Medallion Architecture Best Practices¶

Bronze → Silver → Gold medallion flow showing source ingestion, validated and conformed Silver tables, business-ready Gold marts, and Great Expectations quality gates at each transition

Overview¶

The medallion architecture (also called multi-hop architecture) organizes a lakehouse into three progressive layers of data quality: Bronze (raw), Silver (cleansed), and Gold (analytics-ready). Each layer serves a distinct purpose in transforming raw source data into trusted, governed data products.

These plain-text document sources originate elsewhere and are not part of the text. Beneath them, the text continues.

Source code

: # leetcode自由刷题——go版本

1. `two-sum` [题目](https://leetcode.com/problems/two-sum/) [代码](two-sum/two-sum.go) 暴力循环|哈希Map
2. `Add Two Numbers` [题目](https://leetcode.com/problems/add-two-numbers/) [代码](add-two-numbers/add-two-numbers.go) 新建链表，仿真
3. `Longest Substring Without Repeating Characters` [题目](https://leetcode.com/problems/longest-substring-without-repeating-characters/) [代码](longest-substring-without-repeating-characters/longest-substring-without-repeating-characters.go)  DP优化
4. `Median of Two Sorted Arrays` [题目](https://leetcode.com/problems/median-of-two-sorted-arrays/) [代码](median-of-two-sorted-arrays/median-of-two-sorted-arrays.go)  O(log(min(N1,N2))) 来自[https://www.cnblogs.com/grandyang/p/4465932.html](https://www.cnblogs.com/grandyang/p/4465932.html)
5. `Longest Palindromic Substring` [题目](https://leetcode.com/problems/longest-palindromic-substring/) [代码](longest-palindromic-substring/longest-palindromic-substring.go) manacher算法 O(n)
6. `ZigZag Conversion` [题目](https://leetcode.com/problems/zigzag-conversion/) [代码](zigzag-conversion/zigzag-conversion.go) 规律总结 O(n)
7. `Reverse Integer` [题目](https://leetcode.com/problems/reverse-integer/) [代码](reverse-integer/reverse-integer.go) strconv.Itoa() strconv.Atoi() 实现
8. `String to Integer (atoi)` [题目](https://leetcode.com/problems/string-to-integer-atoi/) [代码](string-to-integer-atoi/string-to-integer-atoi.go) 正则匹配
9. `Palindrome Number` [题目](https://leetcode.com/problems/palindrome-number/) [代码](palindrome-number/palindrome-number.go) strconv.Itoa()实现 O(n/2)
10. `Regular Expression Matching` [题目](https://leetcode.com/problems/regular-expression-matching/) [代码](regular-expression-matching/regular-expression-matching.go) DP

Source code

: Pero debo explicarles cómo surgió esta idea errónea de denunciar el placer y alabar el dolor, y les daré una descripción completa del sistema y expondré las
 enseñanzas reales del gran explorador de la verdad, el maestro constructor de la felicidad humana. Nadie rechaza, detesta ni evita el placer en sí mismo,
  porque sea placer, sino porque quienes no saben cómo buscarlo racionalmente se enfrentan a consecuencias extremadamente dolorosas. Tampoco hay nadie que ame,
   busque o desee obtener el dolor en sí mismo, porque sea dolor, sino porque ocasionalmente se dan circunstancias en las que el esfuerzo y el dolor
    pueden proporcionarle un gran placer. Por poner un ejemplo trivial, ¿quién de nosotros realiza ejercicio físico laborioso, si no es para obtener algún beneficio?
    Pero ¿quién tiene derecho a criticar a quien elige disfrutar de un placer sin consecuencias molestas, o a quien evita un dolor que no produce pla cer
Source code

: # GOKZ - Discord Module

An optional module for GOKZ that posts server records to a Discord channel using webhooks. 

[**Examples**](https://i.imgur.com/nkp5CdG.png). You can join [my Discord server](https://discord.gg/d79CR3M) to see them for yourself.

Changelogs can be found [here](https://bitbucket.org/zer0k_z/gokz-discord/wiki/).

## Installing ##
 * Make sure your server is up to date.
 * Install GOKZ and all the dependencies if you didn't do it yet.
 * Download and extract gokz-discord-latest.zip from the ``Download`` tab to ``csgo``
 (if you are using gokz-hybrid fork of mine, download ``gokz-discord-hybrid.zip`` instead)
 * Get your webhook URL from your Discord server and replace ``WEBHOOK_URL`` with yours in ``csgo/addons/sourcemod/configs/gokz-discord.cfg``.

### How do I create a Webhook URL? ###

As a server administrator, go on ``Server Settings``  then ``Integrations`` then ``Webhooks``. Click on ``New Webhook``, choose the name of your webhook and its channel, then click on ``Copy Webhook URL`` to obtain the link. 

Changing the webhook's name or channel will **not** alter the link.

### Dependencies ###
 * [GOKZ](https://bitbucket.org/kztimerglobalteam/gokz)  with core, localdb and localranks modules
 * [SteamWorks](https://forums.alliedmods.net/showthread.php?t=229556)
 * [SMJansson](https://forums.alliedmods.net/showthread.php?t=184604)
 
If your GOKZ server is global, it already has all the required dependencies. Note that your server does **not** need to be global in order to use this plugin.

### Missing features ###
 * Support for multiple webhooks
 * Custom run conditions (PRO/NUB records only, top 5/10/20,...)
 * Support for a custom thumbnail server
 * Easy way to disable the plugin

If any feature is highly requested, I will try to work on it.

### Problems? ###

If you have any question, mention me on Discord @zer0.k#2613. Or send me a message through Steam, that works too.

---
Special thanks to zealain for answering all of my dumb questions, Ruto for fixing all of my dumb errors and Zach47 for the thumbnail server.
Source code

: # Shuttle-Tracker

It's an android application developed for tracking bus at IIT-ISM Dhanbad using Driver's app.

Why it matters for CSA-in-a-Box:

Data quality — errors are caught and corrected at well-defined boundaries
Governance — lineage is traceable from source to consumption
Reusability — Silver assets serve multiple Gold use cases
Auditability — raw records are preserved for compliance and replay

Architecture Diagram¶

flowchart LR
    subgraph Sources
        S1[ERP / SAP]
        S2[CRM / Dynamics]
        S3[APIs / Events]
        S4[Files / SFTP]
    end

    subgraph Bronze["Bronze — Raw"]
        B1[Append-only ingestion]
        B2[Schema-on-read]
        B3[Full fidelity]
    end

    subgraph Silver["Silver — Cleansed"]
        SV1[Deduplication]
        SV2[Type casting & conforming]
        SV3[SCD Type 2]
    end

    subgraph Gold["Gold — Analytics-Ready"]
        G1[Star schemas]
        G2[Aggregated metrics]
        G3[Data products]
    end

    subgraph Consumers
        C1[Power BI]
        C2[ML Models]
        C3[APIs / Apps]
    end

    S1 & S2 & S3 & S4 --> B1 & B2 & B3
    B1 & B2 & B3 -->|Quality Gates| SV1 & SV2 & SV3
    SV1 & SV2 & SV3 -->|Quality Gates| G1 & G2 & G3
    G1 & G2 & G3 --> C1 & C2 & C3

What this looks like in Azure¶

Azure Storage account Overview blade — Essentials panel showing Standard performance, LRS replication, StorageV2 (general purpose v2) account kind, and the Storage browser / Data storage / Containers left-nav. ADLS Gen2 sits on top of this account; Bronze, Silver, and Gold land in three containers within it.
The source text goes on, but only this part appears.